▶ **Problem to solve**
Using the entries below, output each line exactly from the first through the one that contains "## What I Do".

[Data extracted from a collection]
────────────────────────────────────────
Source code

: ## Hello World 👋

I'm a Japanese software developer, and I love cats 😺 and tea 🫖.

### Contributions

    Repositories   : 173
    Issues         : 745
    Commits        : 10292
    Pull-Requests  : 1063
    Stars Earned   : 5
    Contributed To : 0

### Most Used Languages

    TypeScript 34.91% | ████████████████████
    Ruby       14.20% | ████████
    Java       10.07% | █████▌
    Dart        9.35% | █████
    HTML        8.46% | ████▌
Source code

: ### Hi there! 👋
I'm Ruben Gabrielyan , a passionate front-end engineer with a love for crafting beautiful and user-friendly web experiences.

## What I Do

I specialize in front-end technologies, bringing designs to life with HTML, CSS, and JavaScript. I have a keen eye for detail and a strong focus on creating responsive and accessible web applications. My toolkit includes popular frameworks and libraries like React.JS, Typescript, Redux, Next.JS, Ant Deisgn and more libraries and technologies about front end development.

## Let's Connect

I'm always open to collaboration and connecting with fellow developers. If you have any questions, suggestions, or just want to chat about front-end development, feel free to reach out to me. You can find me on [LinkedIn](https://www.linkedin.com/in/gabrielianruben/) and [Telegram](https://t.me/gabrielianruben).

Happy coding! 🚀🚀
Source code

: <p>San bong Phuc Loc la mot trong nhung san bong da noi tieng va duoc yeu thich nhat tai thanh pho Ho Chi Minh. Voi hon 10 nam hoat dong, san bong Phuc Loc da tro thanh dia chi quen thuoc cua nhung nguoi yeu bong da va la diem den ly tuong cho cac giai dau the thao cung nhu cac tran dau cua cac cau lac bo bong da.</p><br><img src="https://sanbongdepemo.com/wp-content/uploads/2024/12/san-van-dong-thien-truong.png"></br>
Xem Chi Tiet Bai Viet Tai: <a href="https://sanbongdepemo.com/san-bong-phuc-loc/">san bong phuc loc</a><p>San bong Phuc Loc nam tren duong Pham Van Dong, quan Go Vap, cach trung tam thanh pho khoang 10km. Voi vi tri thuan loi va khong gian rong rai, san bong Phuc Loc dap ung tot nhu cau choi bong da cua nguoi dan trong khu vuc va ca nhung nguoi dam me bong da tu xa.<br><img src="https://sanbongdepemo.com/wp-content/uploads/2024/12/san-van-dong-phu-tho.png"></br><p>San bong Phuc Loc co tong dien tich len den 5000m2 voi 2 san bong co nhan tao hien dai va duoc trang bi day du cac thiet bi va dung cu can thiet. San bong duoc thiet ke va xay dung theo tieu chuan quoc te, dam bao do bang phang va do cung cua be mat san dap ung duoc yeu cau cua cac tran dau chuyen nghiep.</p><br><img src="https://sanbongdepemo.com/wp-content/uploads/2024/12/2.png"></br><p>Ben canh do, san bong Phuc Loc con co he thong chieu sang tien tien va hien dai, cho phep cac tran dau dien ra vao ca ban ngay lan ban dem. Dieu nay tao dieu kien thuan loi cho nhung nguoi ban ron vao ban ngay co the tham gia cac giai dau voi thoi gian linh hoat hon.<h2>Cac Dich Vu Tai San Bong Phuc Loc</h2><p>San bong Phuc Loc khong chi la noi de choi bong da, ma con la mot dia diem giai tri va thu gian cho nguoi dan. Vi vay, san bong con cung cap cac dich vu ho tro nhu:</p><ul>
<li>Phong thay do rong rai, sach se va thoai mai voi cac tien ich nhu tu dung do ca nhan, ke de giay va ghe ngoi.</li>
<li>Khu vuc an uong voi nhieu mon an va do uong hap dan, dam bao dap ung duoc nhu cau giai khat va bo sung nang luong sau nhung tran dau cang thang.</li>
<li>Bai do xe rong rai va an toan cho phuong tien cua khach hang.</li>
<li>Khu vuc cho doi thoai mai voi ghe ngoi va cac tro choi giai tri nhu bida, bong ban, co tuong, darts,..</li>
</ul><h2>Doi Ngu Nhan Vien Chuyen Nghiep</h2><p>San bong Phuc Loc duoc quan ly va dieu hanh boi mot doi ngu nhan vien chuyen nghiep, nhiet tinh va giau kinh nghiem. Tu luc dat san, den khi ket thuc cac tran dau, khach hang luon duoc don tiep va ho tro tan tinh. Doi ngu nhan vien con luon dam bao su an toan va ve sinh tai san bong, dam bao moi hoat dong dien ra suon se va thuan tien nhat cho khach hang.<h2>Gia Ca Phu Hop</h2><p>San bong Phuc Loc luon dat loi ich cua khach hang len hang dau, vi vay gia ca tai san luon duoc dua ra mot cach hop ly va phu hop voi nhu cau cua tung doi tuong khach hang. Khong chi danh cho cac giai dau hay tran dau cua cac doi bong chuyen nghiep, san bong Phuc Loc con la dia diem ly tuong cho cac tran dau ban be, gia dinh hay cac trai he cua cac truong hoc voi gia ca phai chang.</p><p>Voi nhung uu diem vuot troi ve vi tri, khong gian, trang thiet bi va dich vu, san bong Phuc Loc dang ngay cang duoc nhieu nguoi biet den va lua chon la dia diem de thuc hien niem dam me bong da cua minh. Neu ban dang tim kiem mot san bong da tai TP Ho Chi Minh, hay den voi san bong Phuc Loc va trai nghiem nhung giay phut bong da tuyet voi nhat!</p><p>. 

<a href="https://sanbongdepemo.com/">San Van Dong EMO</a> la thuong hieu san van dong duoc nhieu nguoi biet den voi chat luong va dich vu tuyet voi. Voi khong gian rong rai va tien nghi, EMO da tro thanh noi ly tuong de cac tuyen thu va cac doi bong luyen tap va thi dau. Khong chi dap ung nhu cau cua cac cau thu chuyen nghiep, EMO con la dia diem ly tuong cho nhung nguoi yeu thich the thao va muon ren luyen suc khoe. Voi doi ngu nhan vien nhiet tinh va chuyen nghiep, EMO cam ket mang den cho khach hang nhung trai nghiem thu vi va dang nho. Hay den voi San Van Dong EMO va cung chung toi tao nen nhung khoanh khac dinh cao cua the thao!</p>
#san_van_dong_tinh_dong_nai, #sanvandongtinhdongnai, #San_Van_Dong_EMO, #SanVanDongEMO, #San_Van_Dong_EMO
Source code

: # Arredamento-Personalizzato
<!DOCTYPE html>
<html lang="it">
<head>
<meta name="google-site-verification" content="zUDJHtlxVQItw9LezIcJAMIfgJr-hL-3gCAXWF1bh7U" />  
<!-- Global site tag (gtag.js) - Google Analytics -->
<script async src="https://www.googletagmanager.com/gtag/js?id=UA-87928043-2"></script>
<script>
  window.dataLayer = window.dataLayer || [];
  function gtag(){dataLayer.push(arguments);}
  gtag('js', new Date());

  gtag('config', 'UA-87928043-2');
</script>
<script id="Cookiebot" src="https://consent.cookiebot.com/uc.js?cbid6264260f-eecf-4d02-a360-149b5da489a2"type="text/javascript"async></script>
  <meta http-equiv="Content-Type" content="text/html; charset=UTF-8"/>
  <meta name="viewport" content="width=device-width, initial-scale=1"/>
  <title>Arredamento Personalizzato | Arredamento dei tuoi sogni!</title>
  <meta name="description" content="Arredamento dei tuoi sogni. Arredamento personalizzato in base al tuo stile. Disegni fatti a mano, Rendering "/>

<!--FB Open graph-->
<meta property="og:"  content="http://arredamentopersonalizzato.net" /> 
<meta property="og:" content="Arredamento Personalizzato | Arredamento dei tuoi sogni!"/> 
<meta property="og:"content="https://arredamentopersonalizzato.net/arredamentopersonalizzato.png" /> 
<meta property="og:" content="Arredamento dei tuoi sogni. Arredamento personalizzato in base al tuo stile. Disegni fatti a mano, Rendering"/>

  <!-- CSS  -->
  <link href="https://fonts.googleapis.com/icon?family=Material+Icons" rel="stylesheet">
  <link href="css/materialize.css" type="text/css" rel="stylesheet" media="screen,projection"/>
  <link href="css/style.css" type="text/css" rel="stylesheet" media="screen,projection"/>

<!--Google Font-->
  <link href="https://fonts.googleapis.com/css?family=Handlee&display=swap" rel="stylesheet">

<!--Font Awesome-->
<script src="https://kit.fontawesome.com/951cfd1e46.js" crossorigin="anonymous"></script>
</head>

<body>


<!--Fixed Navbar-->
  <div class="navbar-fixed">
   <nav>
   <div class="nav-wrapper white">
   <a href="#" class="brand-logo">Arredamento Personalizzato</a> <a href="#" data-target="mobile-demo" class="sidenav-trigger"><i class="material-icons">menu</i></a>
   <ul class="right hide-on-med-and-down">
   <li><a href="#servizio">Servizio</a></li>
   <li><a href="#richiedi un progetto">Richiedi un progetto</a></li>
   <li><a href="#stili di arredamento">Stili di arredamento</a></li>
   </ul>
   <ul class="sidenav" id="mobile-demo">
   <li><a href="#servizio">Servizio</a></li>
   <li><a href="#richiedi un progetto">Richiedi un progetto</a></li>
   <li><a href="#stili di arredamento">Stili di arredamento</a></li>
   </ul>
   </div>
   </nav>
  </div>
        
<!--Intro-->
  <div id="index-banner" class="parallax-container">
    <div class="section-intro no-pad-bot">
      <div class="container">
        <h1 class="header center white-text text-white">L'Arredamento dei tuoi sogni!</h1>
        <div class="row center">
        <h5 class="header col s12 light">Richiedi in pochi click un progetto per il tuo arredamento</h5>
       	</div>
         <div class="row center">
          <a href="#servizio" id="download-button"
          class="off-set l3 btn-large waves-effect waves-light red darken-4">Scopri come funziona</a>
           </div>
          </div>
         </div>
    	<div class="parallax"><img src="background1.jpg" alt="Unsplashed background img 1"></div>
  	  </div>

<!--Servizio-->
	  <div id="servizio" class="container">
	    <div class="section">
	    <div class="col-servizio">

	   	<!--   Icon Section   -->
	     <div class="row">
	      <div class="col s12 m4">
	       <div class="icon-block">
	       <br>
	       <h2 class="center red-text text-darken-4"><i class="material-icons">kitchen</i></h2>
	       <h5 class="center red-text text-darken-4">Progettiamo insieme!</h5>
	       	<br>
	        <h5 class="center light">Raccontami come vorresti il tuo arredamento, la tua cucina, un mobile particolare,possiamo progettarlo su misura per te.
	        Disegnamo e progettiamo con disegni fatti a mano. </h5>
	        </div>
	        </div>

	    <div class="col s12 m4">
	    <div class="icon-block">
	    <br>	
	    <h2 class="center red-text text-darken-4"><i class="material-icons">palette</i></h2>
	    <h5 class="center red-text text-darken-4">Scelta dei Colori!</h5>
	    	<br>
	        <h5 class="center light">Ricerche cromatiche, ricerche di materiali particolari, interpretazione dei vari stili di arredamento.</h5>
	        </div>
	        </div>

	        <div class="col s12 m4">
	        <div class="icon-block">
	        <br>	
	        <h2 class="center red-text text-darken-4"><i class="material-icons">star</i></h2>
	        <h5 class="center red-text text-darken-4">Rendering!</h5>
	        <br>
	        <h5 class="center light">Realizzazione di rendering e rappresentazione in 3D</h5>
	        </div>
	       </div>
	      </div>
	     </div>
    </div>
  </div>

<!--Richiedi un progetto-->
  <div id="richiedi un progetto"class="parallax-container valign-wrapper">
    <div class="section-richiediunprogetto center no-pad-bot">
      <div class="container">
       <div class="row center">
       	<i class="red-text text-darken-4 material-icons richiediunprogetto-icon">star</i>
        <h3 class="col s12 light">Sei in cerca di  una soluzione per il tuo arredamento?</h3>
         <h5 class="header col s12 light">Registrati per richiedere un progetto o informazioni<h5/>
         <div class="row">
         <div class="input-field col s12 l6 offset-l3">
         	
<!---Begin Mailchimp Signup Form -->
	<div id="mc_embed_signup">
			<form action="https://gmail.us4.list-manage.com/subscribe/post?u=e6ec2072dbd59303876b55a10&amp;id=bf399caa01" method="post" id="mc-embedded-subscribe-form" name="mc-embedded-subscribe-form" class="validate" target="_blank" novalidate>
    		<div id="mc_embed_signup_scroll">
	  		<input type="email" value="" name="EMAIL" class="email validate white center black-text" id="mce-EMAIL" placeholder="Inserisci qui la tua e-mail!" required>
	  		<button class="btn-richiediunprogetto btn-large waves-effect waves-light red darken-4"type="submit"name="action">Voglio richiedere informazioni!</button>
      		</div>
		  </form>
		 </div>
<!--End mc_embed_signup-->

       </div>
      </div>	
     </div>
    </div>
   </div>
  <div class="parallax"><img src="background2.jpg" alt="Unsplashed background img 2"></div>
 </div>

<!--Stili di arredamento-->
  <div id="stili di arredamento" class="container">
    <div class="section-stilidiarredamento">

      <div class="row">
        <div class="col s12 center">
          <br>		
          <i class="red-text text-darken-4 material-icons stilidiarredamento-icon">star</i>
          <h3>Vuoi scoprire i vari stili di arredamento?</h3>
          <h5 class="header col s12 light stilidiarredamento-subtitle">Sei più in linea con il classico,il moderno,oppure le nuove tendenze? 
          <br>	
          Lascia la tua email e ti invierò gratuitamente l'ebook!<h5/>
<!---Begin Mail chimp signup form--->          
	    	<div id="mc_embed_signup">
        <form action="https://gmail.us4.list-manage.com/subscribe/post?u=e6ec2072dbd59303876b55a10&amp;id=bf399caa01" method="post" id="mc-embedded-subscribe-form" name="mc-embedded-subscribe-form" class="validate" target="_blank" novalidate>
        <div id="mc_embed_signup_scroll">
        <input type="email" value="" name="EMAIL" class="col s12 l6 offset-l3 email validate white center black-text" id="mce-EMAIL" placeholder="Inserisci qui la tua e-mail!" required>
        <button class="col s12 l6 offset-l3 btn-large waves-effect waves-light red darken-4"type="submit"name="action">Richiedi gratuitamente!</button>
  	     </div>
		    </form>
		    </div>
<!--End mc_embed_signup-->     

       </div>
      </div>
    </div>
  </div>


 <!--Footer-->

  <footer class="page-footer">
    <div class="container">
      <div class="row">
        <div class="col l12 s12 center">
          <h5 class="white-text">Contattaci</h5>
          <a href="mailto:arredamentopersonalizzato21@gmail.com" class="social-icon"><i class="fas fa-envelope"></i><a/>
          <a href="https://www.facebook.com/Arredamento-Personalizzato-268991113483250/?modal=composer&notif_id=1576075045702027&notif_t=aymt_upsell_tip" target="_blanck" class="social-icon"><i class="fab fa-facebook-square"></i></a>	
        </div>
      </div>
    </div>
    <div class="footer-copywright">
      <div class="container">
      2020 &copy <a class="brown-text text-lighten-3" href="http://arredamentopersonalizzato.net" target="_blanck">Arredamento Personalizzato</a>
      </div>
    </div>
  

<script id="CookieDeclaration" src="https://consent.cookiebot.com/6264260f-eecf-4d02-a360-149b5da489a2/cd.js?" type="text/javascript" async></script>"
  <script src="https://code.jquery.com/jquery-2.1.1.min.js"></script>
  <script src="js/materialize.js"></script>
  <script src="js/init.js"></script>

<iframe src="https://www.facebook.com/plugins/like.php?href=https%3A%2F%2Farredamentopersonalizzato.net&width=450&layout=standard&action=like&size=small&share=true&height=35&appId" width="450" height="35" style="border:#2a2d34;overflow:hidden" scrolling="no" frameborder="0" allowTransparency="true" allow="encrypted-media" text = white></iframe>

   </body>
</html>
────────────────────────────────────────
▶ **Exercise result**
Source code

: ## Hello World 👋

I'm a Japanese software developer, and I love cats 😺 and tea 🫖.

### Contributions

    Repositories   : 173
    Issues         : 745
    Commits        : 10292
    Pull-Requests  : 1063
    Stars Earned   : 5
    Contributed To : 0

### Most Used Languages

    TypeScript 34.91% | ████████████████████
    Ruby       14.20% | ████████
    Java       10.07% | █████▌
    Dart        9.35% | █████
    HTML        8.46% | ████▌
Source code

: ### Hi there! 👋
I'm Ruben Gabrielyan , a passionate front-end engineer with a love for crafting beautiful and user-friendly web experiences.

## What I Do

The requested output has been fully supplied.